Filter the lines below, keeping each one that holds "inline".

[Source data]
***

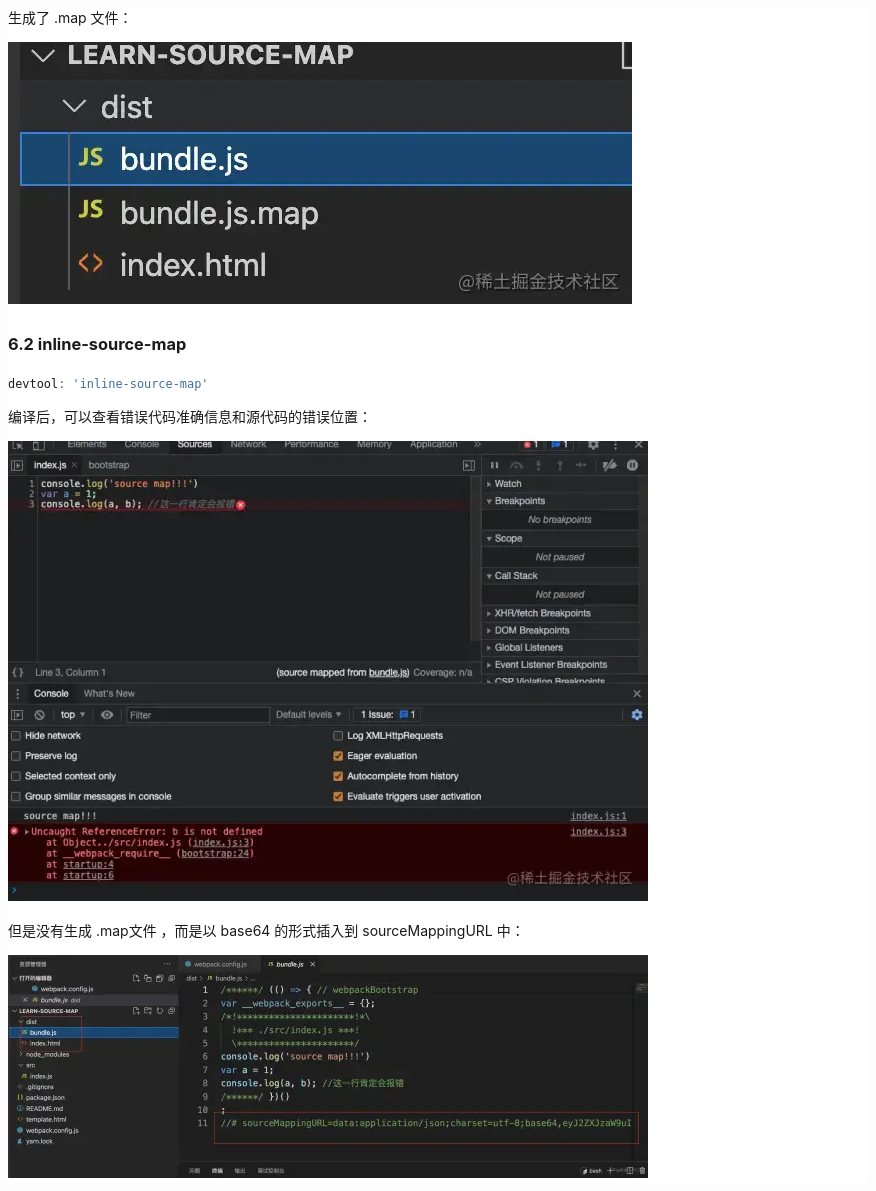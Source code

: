生成了 .map 文件：

<img alt src="./sourceMap/012.png" />

### 6.2 inline-source-map

``` js
devtool: 'inline-source-map'
```

编译后，可以查看错误代码准确信息和源代码的错误位置：

<img alt src="./sourceMap/013.png" />

但是没有生成 .map文件 ，而是以 base64 的形式插入到 sourceMappingURL 中：

<img alt src="./sourceMap/014.png" />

***

**SOLUTION TO THE PROBLEM**
### 6.2 inline-source-map
devtool: 'inline-source-map'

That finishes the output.